--- Aim of the exercise ---
For each line below that contains the string "char", copy that line.

(Source texts of formatted documents)
^^^^
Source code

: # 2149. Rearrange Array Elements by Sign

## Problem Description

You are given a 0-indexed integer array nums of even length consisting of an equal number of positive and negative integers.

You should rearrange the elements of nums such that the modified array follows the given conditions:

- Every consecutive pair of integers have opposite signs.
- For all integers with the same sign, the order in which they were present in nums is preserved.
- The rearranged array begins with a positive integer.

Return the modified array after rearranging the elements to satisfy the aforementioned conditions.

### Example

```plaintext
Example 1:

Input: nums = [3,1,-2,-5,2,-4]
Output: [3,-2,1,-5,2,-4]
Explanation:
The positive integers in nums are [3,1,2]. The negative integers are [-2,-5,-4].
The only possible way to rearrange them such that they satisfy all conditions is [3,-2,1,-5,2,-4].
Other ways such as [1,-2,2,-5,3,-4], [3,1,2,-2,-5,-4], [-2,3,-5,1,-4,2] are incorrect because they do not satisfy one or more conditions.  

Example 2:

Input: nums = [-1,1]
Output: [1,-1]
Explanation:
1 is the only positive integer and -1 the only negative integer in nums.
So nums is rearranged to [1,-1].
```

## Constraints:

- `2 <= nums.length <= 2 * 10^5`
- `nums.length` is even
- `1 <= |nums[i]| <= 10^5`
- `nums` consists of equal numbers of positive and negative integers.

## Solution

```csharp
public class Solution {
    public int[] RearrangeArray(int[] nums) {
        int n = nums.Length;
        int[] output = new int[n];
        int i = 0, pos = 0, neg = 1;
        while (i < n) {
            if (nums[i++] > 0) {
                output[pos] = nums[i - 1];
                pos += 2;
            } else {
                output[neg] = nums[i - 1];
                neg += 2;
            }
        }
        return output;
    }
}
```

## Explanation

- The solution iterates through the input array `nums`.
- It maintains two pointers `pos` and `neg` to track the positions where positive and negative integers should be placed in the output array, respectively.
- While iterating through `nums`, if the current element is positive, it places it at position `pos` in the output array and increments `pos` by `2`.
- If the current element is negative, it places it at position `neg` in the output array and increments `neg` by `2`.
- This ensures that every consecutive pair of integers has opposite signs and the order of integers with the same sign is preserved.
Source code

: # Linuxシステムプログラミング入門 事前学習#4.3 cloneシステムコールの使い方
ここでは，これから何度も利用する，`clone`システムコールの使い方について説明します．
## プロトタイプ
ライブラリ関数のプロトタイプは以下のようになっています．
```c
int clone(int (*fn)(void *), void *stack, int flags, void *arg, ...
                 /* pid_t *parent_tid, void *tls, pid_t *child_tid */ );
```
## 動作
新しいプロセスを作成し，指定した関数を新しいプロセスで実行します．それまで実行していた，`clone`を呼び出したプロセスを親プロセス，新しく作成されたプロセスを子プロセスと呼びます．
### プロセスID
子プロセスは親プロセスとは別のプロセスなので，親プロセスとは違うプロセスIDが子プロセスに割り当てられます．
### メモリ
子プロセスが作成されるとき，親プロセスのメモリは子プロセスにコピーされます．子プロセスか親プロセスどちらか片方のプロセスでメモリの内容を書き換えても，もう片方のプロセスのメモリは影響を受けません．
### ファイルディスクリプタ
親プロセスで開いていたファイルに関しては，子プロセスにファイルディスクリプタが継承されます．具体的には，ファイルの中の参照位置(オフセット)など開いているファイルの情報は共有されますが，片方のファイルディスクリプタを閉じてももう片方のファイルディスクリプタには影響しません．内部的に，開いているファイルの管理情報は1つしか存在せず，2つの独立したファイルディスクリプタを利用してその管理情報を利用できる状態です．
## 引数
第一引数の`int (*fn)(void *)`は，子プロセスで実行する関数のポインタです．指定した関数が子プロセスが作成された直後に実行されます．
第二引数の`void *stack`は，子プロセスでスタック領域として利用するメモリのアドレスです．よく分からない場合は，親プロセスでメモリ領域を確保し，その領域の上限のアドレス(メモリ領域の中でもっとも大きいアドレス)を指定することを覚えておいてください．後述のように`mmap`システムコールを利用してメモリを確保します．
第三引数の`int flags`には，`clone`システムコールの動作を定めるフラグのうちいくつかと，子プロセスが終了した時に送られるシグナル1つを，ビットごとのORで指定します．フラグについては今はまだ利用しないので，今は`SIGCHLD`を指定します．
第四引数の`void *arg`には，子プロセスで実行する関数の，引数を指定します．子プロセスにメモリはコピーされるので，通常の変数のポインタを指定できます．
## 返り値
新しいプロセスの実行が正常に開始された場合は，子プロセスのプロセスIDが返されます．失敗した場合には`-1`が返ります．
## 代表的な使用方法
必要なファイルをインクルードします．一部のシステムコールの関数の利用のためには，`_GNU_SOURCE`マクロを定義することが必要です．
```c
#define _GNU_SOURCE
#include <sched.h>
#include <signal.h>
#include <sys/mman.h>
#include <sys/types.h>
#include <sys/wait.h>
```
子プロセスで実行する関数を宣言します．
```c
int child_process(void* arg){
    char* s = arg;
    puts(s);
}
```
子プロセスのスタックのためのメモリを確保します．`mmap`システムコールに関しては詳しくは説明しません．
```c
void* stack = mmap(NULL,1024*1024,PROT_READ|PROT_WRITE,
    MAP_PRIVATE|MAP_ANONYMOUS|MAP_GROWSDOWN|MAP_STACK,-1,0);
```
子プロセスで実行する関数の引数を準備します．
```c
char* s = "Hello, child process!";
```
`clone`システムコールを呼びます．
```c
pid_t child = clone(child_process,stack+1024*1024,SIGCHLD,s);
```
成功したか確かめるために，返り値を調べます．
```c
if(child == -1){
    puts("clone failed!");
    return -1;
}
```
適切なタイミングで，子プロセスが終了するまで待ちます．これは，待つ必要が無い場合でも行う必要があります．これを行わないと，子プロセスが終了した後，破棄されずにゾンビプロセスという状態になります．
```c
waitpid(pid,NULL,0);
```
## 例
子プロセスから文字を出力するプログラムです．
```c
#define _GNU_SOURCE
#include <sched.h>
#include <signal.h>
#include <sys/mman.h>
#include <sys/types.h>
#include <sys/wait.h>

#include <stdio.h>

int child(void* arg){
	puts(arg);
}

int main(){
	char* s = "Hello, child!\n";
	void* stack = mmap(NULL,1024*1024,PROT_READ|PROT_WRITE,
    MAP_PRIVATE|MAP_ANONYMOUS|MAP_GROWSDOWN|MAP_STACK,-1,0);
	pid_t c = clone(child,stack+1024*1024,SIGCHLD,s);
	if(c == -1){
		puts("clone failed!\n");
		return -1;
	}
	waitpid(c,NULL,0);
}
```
^^^^
--- Solution to the problem ---
    char* s = arg;
char* s = "Hello, child process!";
	char* s = "Hello, child!\n";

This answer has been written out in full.